AAA offers 10 key tips for motorists to help keep kids safe as they return to school.

  1. Slow Down. Two-thirds of motorists exceeded the posted speed limit during the 30-minute period before and after school, according to a recent national observational survey. Whether in a school zone or residential neighborhood, motorists should keep their speed low and be prepared to stop quickly for increased vehicle or pedestrian traffic.
  2. Obey Traffic Signs. Obeying traffic signs is something all motorists should do no matter where they drive. However, a national observational survey found that many motorists violated stop signs in school zones and residential neighborhoods. Forty-five percent did not come to a complete stop with 37 percent rolling through and seven percent not even slowing down.
  3. Stay Alert. Motorists should always avoid distractions while driving, but it’s particularly important in school zones and residential neighborhoods. Looking away from the roadway for just two seconds doubles the chance of being involved in a crash. Avoid talking on mobile phones, adjusting the radio or any other activities that might take attention away from the roadway. Never text while driving.
  4. Scan Between Parked Cars. Nearly 40 percent of child pedestrian fatalities occurred in between the hours of 4 p.m. and 8 p.m., mostly at nonintersection locations. Children can quickly dart out between parked cars or other objects along the roadway. Motorists should pay close attention not only at intersections, but along any residential roadways where children could be present.
  5. Look for Clues of Children Nearby. Keep an eye out for clues that children are likely nearby such as AAA School Safety Patrol members, crossing guards, bicycles and playgrounds.
  6. Always Stop for School Buses. For thousands of students, the school day begins and/or ends with a trip on a school bus. The greatest risk they face is not riding the bus, but approaching and leaving it. Flashing yellow lights on a school bus indicate it is preparing to stop to load or unload children. Motorists should slow down and prepare to stop. Red flashing lights and extended stop arms indicate the bus has stopped, and children are getting on and off. Motorists are required to stop their vehicles and wait until the red lights stop flashing, the extended stop sign is withdrawn and the bus begins moving before they can start driving again.

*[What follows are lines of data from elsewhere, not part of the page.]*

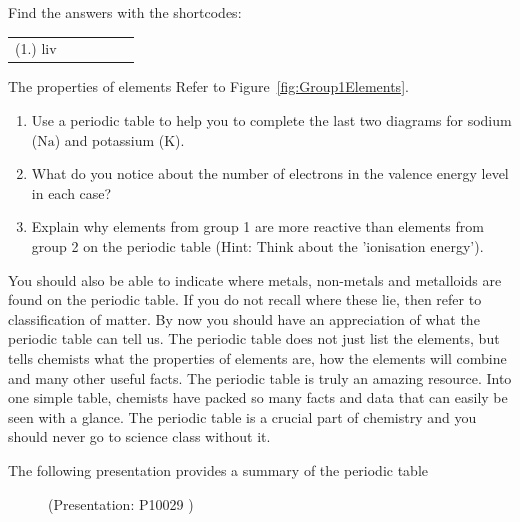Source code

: 

      \label{m38757*secfhsst!!!underscore!!!id936}
\par {} Find the answers with the shortcodes:
 \par \begin{tabular}[h]{cccccc}
 (1.) liv  & \end{tabular}
            

\begin{activity}{The properties of elements }
            \nopagebreak
            \label{m38757*uid798724}Refer to Figure~\ref{fig:Group1Elements}.
\label{m38757*id261630}\begin{enumerate}[noitemsep, label=\textbf{\arabic*}. ] 
            \label{m38757*uid136}\item Use a periodic table to help you to complete the last two diagrams for sodium ($\mathrm{Na}$) and potassium ($\mathrm{K}$).
\label{m38757*uid137}\item What do you notice about the number of electrons in the valence energy level in each case?
\label{m38757*uid138}\item Explain why elements from group 1 are more reactive than elements from group 2 on the periodic table (Hint: Think about the 'ionisation energy').
\end{enumerate}
        \par 
\label{m38757*eip-921}You should also be able to indicate where metals, non-metals and metalloids are found on the periodic table. If you do not recall where these lie, then refer to classification of matter. \label{m38757*eip-215}By now you should have an appreciation of what the periodic table can tell us. The periodic table does not just list the elements, but tells chemists what the properties of elements are, how the elements will combine and many other useful facts. The periodic table is truly an amazing resource. Into one simple table, chemists have packed so many facts and data that can easily be seen with a glance. The periodic table is a crucial part of chemistry and you should never go to science class without it. \label{m38757*eip-325}


The following presentation provides a summary of the periodic table
    \setcounter{subfigure}{0}
	\begin{figure}[H] %
    \label{m38757*slidesharemedia}\label{m38757*slideshareflash} { (Presentation:  P10029 )}
      \vspace{2pt}
    \vspace{.1in}
 \end{figure}       \par 
    \label{m38757*eip-572}

\end{activity}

  7. Allow Extra Travel Time. Back to school often means increased congestion and longer commute times. Motorists should build-in some extra travel time when school is in session to avoid any temptation to speed or disobey traffic laws in an effort to ‘catch up’ after being delayed.
  8. Review Travel Routes. Motorists should consider modifying their travel routes to avoid school zones and residential neighborhoods. A slightly longer route might actually be quicker by avoiding congestion and much lower speed limits in and around school zones.
  9. Use Extra Caution in Bad Weather. Whether in rain, snow, fog or any other inclement weather, motorists should use extra caution. Reduced visibility can make it difficult for motorists to see children and children to see vehicles. It also can make it difficult to perform quick stops, if needed.
  10. Use Headlights. Turning on the vehicle’s daytime running lights or headlights – even during the day – allows children and other drivers to see them more easily. But, don’t forget to turn those lights off when you reach your destination got the life of your battery.